Leonard Knight: A Man & His Mountain is a 2015 documentary film directed by Andrew Blake Doyle, about the life and message of American outsider artist Leonard Knight and his visionary environment known as Salvation Mountain.

Synopsis

Salvation Mountain is a huge piece of artwork  made of adobe, straw, auto parts and a tangle of trees covered with thousands of cans of paint.
It encompasses numerous murals and areas painted with Christian sayings and Bible verses, though its philosophy was built around the Sinner's Prayer.

Focused around Leonard Knight and Salvation Mountain's simple message of "God Is Love", the film follows Knight's thirty year journey and his convicted dedication to spread that message. Hosted by actress Julianna Barninger, the documentary starts from the premise of asking the question: "If you had something to say to the world, how would you do it?"

The film presents Knight's initial idea and failed attempt of making a hot-air balloon with the "God Is Love" message on the side of it; through the creation of Salvation Mountain; and concludes with footage of Knight's funeral and his memorial service held at the mountain. As the film progresses through Knight's life and his desire to spread his message, it uses a series of "man on the street" interviews interspersed throughout the film to pose questions and explore larger concepts on God and love.
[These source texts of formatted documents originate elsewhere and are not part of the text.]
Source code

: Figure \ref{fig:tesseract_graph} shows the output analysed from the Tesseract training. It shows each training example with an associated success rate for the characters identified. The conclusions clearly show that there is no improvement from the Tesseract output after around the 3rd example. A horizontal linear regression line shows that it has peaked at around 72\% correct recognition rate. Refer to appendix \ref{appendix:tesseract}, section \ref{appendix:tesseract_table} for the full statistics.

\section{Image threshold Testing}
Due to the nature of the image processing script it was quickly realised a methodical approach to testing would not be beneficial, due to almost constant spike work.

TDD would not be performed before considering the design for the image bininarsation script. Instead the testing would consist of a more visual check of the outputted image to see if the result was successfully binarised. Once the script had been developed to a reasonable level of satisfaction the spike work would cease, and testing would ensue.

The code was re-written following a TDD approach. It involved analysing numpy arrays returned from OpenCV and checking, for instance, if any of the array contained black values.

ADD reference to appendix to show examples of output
The documentary features interviews with a number of people, including Knight himself; caretakers Kevin Eubank and Mike Phippen; and photojournalist Aaron Huey. This film includes one of Knight's final interviews; one of caretaker Kevin Eubank's final interviews; and a walk-thru tour of Salvation Mountain given by Knight himself.

Production

The film was released in November 2015 with screenings at Salvation Mountain and various churches, with future film festival screenings planned for 2016. Released in association with the Salvation Mountain Board of Directors, a portion of the film's proceeds – $4 from every purchase – is earmarked for the preservation of Salvation Mountain.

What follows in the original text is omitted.